NEW YORK CITY—Locally based Global Net Lease Inc., reports it has acquired an office building in Allen TX and an industrial property in Akron, OH for a combined price of $75.4 million.
The latest purchase deals bring the REIT's acquisitions so far this year to $236.4 million.
The latest deals involve the purchase of a newly constructed, 145,000 square foot, Class A office building located in Allen, TX for $54 million. The property generates an average GAAP Cap rate of 7.36% and is net leased for 12 years to a subsidiary of the guarantor, NetScout Systems, Inc. NetScout, the guarantor of the Class A office building lease, is a leading provider of application and network performance management products. NetScout has been in the network performance monitoring space for 30 years.

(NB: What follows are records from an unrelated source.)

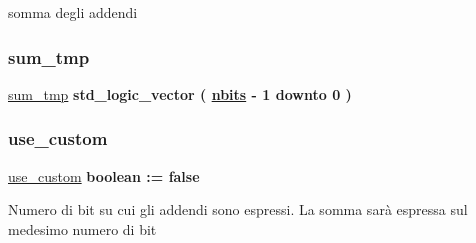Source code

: somma degli addendi 

\mbox{\label{group___adder_ga590914af948ec283f1371002f2f76720}} 
\subsubsection{\texorpdfstring{sum\+\_\+tmp}{sum\_tmp}}
{\footnotesize\ttfamily \hyperlink{group___adder_ga590914af948ec283f1371002f2f76720}{sum\+\_\+tmp} {\bfseries \textcolor{vhdlchar}{std\+\_\+logic\+\_\+vector}\textcolor{vhdlchar}{ }\textcolor{vhdlchar}{(}\textcolor{vhdlchar}{ }\textcolor{vhdlchar}{ }\textcolor{vhdlchar}{ }\textcolor{vhdlchar}{ }{\bfseries \hyperlink{group___adder_gae1435c07d0cd54b521535e2f8de6f94e}{nbits}} \textcolor{vhdlchar}{-\/}\textcolor{vhdlchar}{ } \textcolor{vhdldigit}{1} \textcolor{vhdlchar}{ }\textcolor{vhdlchar}{downto}\textcolor{vhdlchar}{ }\textcolor{vhdlchar}{ } \textcolor{vhdldigit}{0} \textcolor{vhdlchar}{ }\textcolor{vhdlchar}{)}\textcolor{vhdlchar}{ }} \hspace{0.3cm}{\ttfamily [Signal]}}

\mbox{\label{group___adder_gadf05ca347ec6d3c85740dc697469b3db}} 
\subsubsection{\texorpdfstring{use\+\_\+custom}{use\_custom}}
{\footnotesize\ttfamily \hyperlink{group___adder_gadf05ca347ec6d3c85740dc697469b3db}{use\+\_\+custom} {\bfseries \textcolor{vhdlchar}{ }} {\bfseries \textcolor{vhdlchar}{boolean}\textcolor{vhdlchar}{ }\textcolor{vhdlchar}{ }\textcolor{vhdlchar}{\+:}\textcolor{vhdlchar}{=}\textcolor{vhdlchar}{ }\textcolor{vhdlchar}{ }\textcolor{vhdlchar}{ }\textcolor{vhdlchar}{ }\textcolor{vhdlchar}{false}\textcolor{vhdlchar}{ }} \hspace{0.3cm}{\ttfamily [Generic]}}

Numero di bit su cui gli addendi sono espressi. La somma sarà espressa sul medesimo numero di bit 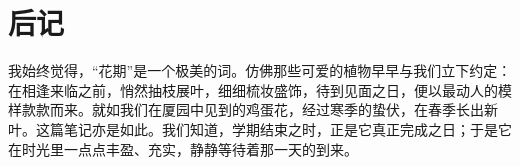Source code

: 
\chapter*{后\hspace{1em}记}

我始终觉得，“花期”是一个极美的词。仿佛那些可爱的植物早早与我们立下约定：在相逢来临之前，悄然抽枝展叶，细细梳妆盛饰，待到见面之日，便以最动人的模样款款而来。就如我们在厦园中见到的鸡蛋花，经过寒季的蛰伏，在春季长出新叶。这篇笔记亦是如此。我们知道，学期结束之时，正是它真正完成之日；于是它在时光里一点点丰盈、充实，静静等待着那一天的到来。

The transaction closed on Aug. 13.
The second transaction is a $21.4-million purchase of a 669,000 square foot industrial facility leased to Rubbermaid Incorporated in Akron, OH. The building was purchased at a price equal to an average GAAP cap rate of 7.43% with a remaining lease term of 10 years. The transaction closed on July 27. The guarantor of the lease is Newell Rubbermaid, Inc.
The guarantor of the industrial lease is Newell Brands, a worldwide provider of consumer and commercial products. Newell Brands has a Standard & Poor's credit rating of “BBB-” and a Moody's rating of “Baa3.”
GNL states that it funded the two transactions with borrowings under its revolving credit facility.
Last week, Global Net Lease announced its second quarter revenue increased 9.2% year over year to $71.0 million and net income attributable to common stockholders increased to $5.3 million on a year over year basis up from $5.2 million. The company also reported that core funds from operations increased 20% or $0.10 per share on a year over year basis.
Its portfolio at the end of the second quarter was 99.5% leased with an 8.5 year weighted average remaining lease term. A total of 79.1% of tenants rated as investment grade or implied investment grade.
In the second quarter, the firm closed on the acquisition of seven industrial and distribution assets totaling 1.6 million square feet for $97.6 million.